Growing up, Hesborn Wainaina had a love for aeroplanes that his family could not explain.
He plucked chicken feathers and tied them to his shoulders to see if he could fly. When that did not work, he started making paper planes and at times set their tails on fire to see if they could fly faster.
The passion for aeroplanes only intensified as he grew older. He is now 23.
After he completed his secondary school education in 2014, his dream was to study aeronautical engineering.
He scored an A-(mimus) in his KCSE exam but suffered a major setback because he had not done physics as a subject in high school. Physics is required for one to pursue an engineering course in local universities.
Three years later, in 2017, Wainaina joined a college that offered a diploma in aeronautical engineering in Nairobi.
The diploma took three study years, with students required to undergo two-year on-job training.
To actualise his dream, Wainaina required about Sh200,000 in fees exclusive of his upkeep.
After only one year of study, his mother could not afford the fees anymore, and he dropped out. The family organised numerous fundraisers, but the money was not enough for him to continue with his studies.
Back home in Gaitega village, Kahuro subcounty, Wainaina liaised with his classmates, who would send him class notes.
But as his classmates secured internships after three years of study, Wainaina stayed home as he did not have a certificate.
Frustrated, he decided to use the knowledge he had gained to start making aircraft prototypes as a way of gaining experience and keeping himself busy.
He turned his room into a workshop and started using locally available materials such as binding wire and threads used to make shoes.
The room is now littered with a variety of aircraft models, including a Boeing 777 that can fly both cargo and passengers, High Wing mostly used for training and SR71 jet.
A few residents have been contracting him to make decorative aircraft as a way of supporting his talent. He trains young people who face similar financial constraints that do not allow them to pursue their education.
Wainaina said his ultimate wish is to one day be able to raise the funds required to complete his studies and become an aircraft maintenance engineer before becoming a fully fledged aircraft engineer.

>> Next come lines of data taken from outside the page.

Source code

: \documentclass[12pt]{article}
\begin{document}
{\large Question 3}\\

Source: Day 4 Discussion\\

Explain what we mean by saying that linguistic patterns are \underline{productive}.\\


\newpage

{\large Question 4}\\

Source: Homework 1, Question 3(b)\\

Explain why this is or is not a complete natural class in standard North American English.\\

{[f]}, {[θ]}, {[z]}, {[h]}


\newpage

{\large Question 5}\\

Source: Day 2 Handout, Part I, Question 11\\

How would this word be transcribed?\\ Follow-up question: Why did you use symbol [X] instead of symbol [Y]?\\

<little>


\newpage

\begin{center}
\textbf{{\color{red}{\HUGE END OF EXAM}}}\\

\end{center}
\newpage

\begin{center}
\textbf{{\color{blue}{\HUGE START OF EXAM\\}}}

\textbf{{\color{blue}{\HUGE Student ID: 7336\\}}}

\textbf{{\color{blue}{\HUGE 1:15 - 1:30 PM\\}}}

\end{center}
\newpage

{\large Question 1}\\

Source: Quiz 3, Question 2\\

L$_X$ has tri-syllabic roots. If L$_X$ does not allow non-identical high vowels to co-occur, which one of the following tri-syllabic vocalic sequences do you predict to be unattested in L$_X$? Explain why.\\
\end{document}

“If by some miracle I raised the funds today, I would pack my clothes overnight and go back to college tomorrow,” he said.
He said he is currently in communication with a certain college to see if his study period could be reduced because of his experience. He was, however, quick to add that he is ready to repeat the entire course.
Wainaina is not able to make profits from his work as he has to buy some of his raw materials such as fibre glass, which is expensive and only available in Nairobi.
“A single prototype has about 200 different parts that are joined together piece by piece using a shoe thread. I only do this because it is my passion and to keep myself busy,” he said.
Wainaina hopes to be able to invest more in aircraft making and acquire a drone making licence. Drones, he said, have the potential to make farming easier and transform the agriculture sector.
He plans to open a foundation that will help those with a passion for aviation and create a platform that they can use to access the sector and launch their careers.
His mother, Charity Muthoni, said she was surprised that his passion did not dissipate as he grew up and regretted being unable to raise enough money to take him through college.
She appealed to well-wishers to support her son, saying she has exhausted all her options.